Lo studio ha preso in esame cosa accade in poco meno di mille persone, partendo dalla valutazione di eventi che potevano in qualche modo influire sulla loro percezione di mascolinità, come una compagna maggiormente riconosciuta economicamente per la sua professione o magari farsi veder piangere da un figlio.
A quel punto, sul fronte del lavoro, si sono tirate le somme simulando situazioni in cui un collega aveva creato le condizioni per un “misundestanding” professionale. E si è visto che chi voleva essere più “macho” tendeva a ricercare la vendetta o comunque evitava di avere rapporti con il collega. Più risentiamo che desiderio di metterci una pietra sopra, insomma.
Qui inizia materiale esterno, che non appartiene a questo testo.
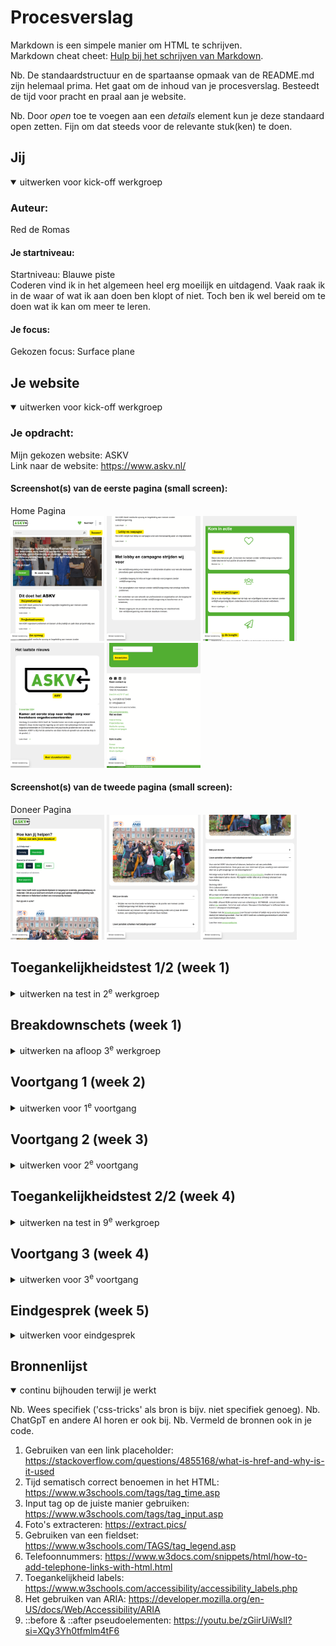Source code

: # Procesverslag
Markdown is een simpele manier om HTML te schrijven.  
Markdown cheat cheet: [Hulp bij het schrijven van Markdown](https://github.com/adam-p/markdown-here/wiki/Markdown-Cheatsheet).

Nb. De standaardstructuur en de spartaanse opmaak van de README.md zijn helemaal prima. Het gaat om de inhoud van je procesverslag. Besteedt de tijd voor pracht en praal aan je website.

Nb. Door *open* toe te voegen aan een *details* element kun je deze standaard open zetten. Fijn om dat steeds voor de relevante stuk(ken) te doen.





## Jij

<details open>
  <summary>uitwerken voor kick-off werkgroep</summary>

  ### Auteur:
  Red de Romas

  #### Je startniveau:
  Startniveau: Blauwe piste <br>
  Coderen vind ik in het algemeen heel erg moeilijk en uitdagend. 
  Vaak raak ik in de waar of wat ik aan doen ben klopt of niet. 
  Toch ben ik wel bereid om te doen wat ik kan om meer te leren.

  #### Je focus:
  Gekozen focus: Surface plane
 
</details>



## Je website

<details open>
  <summary>uitwerken voor kick-off werkgroep</summary>

  ### Je opdracht:
  Mijn gekozen website: ASKV <br>
  Link naar de website: https://www.askv.nl/

  #### Screenshot(s) van de eerste pagina (small screen): 
  Home Pagina <br>
  <img src="readme-images/home1.png" width="150px" alt="Eerste screenshot van de home pagina">
  <img src="readme-images/home2.png" width="150px" alt="Tweede screenshot van de home pagina">
  <img src="readme-images/home3.png" width="150px" alt="Derde screenshot van de home pagina">
  <img src="readme-images/home4.png" width="150px" alt="Vierde screenshot van de home pagina">
  <img src="readme-images/home5.png" width="150px" alt="Vijfde screenshot van de home pagina">

  #### Screenshot(s) van de tweede pagina (small screen):
  Doneer Pagina <br>
  <img src="readme-images/doneer1.png" width="150px" alt="Eerste screenshot van de doneer pagina">
  <img src="readme-images/doneer2.png" width="150px" alt="Tweede screenshot van de doneer pagina">
  <img src="readme-images/doneer3.png" width="150px" alt="Derde screenshot van de doneer pagina">
 
</details>



## Toegankelijkheidstest 1/2 (week 1)

<details>
  <summary>uitwerken na test in 2<sup>e</sup> werkgroep</summary>

  ### Bevindingen
  Lijst met je bevindingen die in de test naar voren kwamen:
  - Meeste elementen worden van links naar rechts, van boven naar beneden gelezen door de Voice Narrator.
  - Sommige tekstelementen worden overgeslagen.
  - De structuur is logisch.
  - De headings worden helemaal NIET gelezen.
  - H1 wordt niet gelezen. Is deze hidden?
  - H2 en H3 zijn er wel.
  - Veel elementen hebben een koppeling. Deze leiden naar een andere pagina toe. Die zijn wel juist.
  - Het wordt aangegeven waar de links naartoe worden geleid.
  - De website is erg inconsistent. De structuur en volgorde van de elementen kunnen een stuk verbeterd worden.
  - De website heeft geen “dark mode”.
  - De website kan toegankelijker worden voor iedereen.
  - Het is niet duidelijk dat de sectie van het laatste nieuws meerdere items nieuwsitems heeft.
</details>



## Breakdownschets (week 1)

<details>
  <summary>uitwerken na afloop 3<sup>e</sup> werkgroep</summary>

  ### de home en de doneer pagina's: 
  <img src="readme-images/home_pagina.png" width="375px" alt="Breakdown van de hele home pagina"> <br>
  <img src="readme-images/doneer_pagina.png" width="375px" alt="Breakdown van de hele doneer pagina">

  ### dynamisch deel (bijv menu): 
  <img src="readme-images/menu.png" width="375px" alt="Breakdown van de dropdown menu"> <br>

  ### wellicht nog een dynamisch deel (bijv filter): 
  <img src="readme-images/filter.png" width="375px" alt="Breakdown van de filteropties in de nieuwsberichten pagina"> <br>

</details>



## Voortgang 1 (week 2)

<details>
  <summary>uitwerken voor 1<sup>e</sup> voortgang</summary>

  ### Stand van zaken
  - Ik weet niet zo goed of ik mijn HTML-elementen, specifiek de sections juist heb benoemd. Ik weet niet zo goed wanneer ik bijvoorbeeld een article en/of figure moet gebruiken.
  - Ik zat een beetje vast met hoe ik de fonts juist kon coderen in mijn CSS. Wat is de juiste manier om het te doen? Ik heb meerdere keren gezocht op DLO, maar kon hem nergens vinden.
  
  ### Agenda voor meeting
  samen met je groepje opstellen

  | Jaron      | Casper          | Luca    | Red        |
  | ---            | ---                | ---          | ---              |
  | dit bespreken  | en dit             | en ik dit    | HTML-controleren    |
  | en dat ook nog | dit als er tijd is | nog een punt | Foto's/iconen responsief maken |
  | ...            | ...                | ...          | ...              |

  ### Verslag van meeting
  hier na afloop snel de uitkomsten van de meeting vastleggen

  - De HTML van mijn eerste pagina moet ik nog een keer goed controleren <br>
  Hetzelfde geldt voor mijn tweede pagina.
  - Check a11y om content te verbergen en de algemene styling van CSS te verbeteren.
  
  Geleerd:
  - aria-label gebruiken
  - <abbr></abbr>
  - <h1 lang="..."> gebruiken als er een woord is in het Engels en/of een andere taal.
  - Downloaden van fonts op de juiste manier: Inspect > Netwerk > Fonts > Downloaden.
  - Decoratieve foto's/iconen hoeven geen alt tekst, die mag je leeglaten.

</details>



## Voortgang 2 (week 3)

<details>
  <summary>uitwerken voor 2<sup>e</sup> voortgang</summary>

  ### Stand van zaken
  De afgelopen week heb ik een groot deel van de HTML van mijn 2 pagina's af. Ik zit vast met hoe ik de foto's/iconen responsief moet maken. Ik vind het ook uitdagend om mijn website vorm te geven met CSS.

  - Ik heb de logo die als een terugknop dient. Hoe kan ik dit het beste benoemen in mijn HTML?
  - Ik heb twee elementen als afbeeldingen die ik voor en achter een bepaalde tekst moet zetten. Kan ik die ook toevoegen in mijn CSS of beter in mijn HTML?
  - Klopt mijn fieldset met opties om te kiezen of kan ik deze beter als buttons benoemen in mijn HTML?

  ### Agenda voor meeting
  samen met je groepje opstellen

  | Jaron      | Casper          | Luca    | Red        |
  | ---            | ---                | ---          | ---              |
  | dit bespreken  | en dit             | en ik dit    | Foto's/iconen responsief maken    |
  | en dat ook nog | dit als er tijd is | nog een punt | Wanneer mag ik divs/classes gebruiken? |
  | ...            | ...                | ...          | ...              |

  ### Verslag van meeting
  hier na afloop snel de uitkomsten van de meeting vastleggen

  - Maak gebruik van responsive waardes als het gaat om bepaalde images/iconen, margins en paddings: denk aan em, rem of % in plaats van px.
  - Divs/clasees gebruik je als het niet anders kan, vooral als het gaat om het positioneren van de elementen.

  Geleerd: 
  - Hoe ik een zoekbalk juist kan stijlen.
  - Toepassen van een carousel
  - Het gebruiken van max-width

</details>



## Toegankelijkheidstest 2/2 (week 4)

<details>
  <summary>uitwerken na test in 9<sup>e</sup> werkgroep</summary>

  ### Bevindingen
  Lijst met je bevindingen die in de test naar voren kwamen (geef ook aan wat er verbeterd is):
  - De volgorde van de elementen worden juist gelezen van links naar rechts. 
  - Het is net als de echte website. Het wordt van boven naar beneden gelezen door de Voice Narrator.
  - Sommige tekstelementen worden overgeslagen, maar het blijkt dat ik simpelweg de juiste commands moet gebruiken om ervoor te zorgen dat de Voice Narrator deze leest. Dus die werkt prima!
  - De headings worden wel gelezen (H2 en H3), H1 niet omdat deze hidden is.
  - De links/koppelingen worden gelezen.
  - De volgorde van de elementen zijn verbeterd.
  - De alts van de images/iconen worden nu gelezen en goed beschreven.

</details>



## Voortgang 3 (week 4)

<details>
  <summary>uitwerken voor 3<sup>e</sup> voortgang</summary>

  ### Stand van zaken
  hier dit ging goed & dit was lastig (neem ook screenshots op van delen van je website en code)
  - Het stylen met CSS vind ik nog steeds lastig.
  - Het stylen van de gelen links/buttons was mij gelukt.


  ### Agenda voor meeting
  samen met je groepje opstellen

  | Jaron      | Casper          | Luca    | Red        |
  | ---            | ---                | ---          | ---              |
  | dit bespreken  | en dit             | en ik dit    | en dan ik dat    |
  | en dat ook nog | dit als er tijd is | nog een punt | dit wil ik zeker |
  | ...            | ...                | ...          | ...              |


  ### Verslag van meeting
  hier na afloop snel de uitkomsten van de meeting vastleggen

  - punt 1
  - punt 2
  - nog een punt
  - ...

</details>



## Eindgesprek (week 5)

<details>
  <summary>uitwerken voor eindgesprek</summary>

  ### Je uitkomst - karakteristiek screenshots:
  <img src="readme-images/dummy-plaatje.jpg" width="375px" alt="uitomst opdracht 1">


  ### Dit ging goed/Heb ik geleerd: 
  Korte omschrijving met plaatjes

  <img src="readme-images/dummy-plaatje.jpg" width="375px" alt="top">


  ### Dit was lastig/Is niet gelukt:
  Korte omschrijving met plaatjes

  <img src="readme-images/dummy-plaatje.jpg" width="375px" alt="bummer">
</details>


## Bronnenlijst

<details open>
  <summary>continu bijhouden terwijl je werkt</summary>

  Nb. Wees specifiek ('css-tricks' als bron is bijv. niet specifiek genoeg). 
  Nb. ChatGpT en andere AI horen er ook bij.
  Nb. Vermeld de bronnen ook in je code.

  1. Gebruiken van een link placeholder: https://stackoverflow.com/questions/4855168/what-is-href-and-why-is-it-used
  2. Tijd sematisch correct benoemen in het HTML: https://www.w3schools.com/tags/tag_time.asp  
  3. Input tag op de juiste manier gebruiken: https://www.w3schools.com/tags/tag_input.asp 
  4. Foto's extracteren: https://extract.pics/
  5. Gebruiken van een fieldset: https://www.w3schools.com/TAGS/tag_legend.asp  
  6. Telefoonnummers: https://www.w3docs.com/snippets/html/how-to-add-telephone-links-with-html.html 
  7. Toegankelijkheid labels: https://www.w3schools.com/accessibility/accessibility_labels.php
  8. Het gebruiken van ARIA:
https://developer.mozilla.org/en-US/docs/Web/Accessibility/ARIA 
  9. ::before & ::after pseudoelementen: 
https://youtu.be/zGiirUiWslI?si=XQy3Yh0tfmlm4tF6 




</details>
Strategia psicologica di recupero per queste persone? Riportare almeno due esperienze in cui si sono sentiti veri uomini, magari perché avevano superato gli avversari in una competizione. Sia chiaro: si tratta solamente di tentativi, anche perché quando si è andati in cerca di un numero più elevato di momenti della vita in cui si è davvero comprovata la propria “mascolinità”, per alcuni dei partecipanti è stato difficile metterli in fila nella memoria.
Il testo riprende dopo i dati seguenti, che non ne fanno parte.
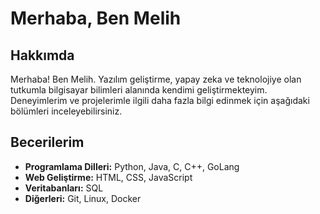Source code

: # Merhaba, Ben Melih

## Hakkımda

Merhaba! Ben Melih. Yazılım geliştirme, yapay zeka ve teknolojiye olan tutkumla bilgisayar bilimleri alanında kendimi geliştirmekteyim. Deneyimlerim ve projelerimle ilgili daha fazla bilgi edinmek için aşağıdaki bölümleri inceleyebilirsiniz.

## Becerilerim

- **Programlama Dilleri:** Python, Java, C, C++, GoLang
- **Web Geliştirme:** HTML, CSS, JavaScript
- **Veritabanları:** SQL
- **Diğerleri:** Git, Linux, Docker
Eppure anche questo sarebbe significativo: stando allo studio, infatti, chi non ha la reale percezione di un proprio essere “forte” avrebbe poi maggiori difficoltà a perdonare.
Detto tutto questo, rimane un aspetto che non deve essere sottovalutato. Il perdono aiuta l’organizzazione. Perché fa sentire meglio gli altri ed anche chi rivela la propria indulgenza, magari lasciando da parte stereotipi che non sono propriamente ottimali nel lavoro in team. Ma soprattutto aiuta il benessere psicologico. Non dimentichiamolo!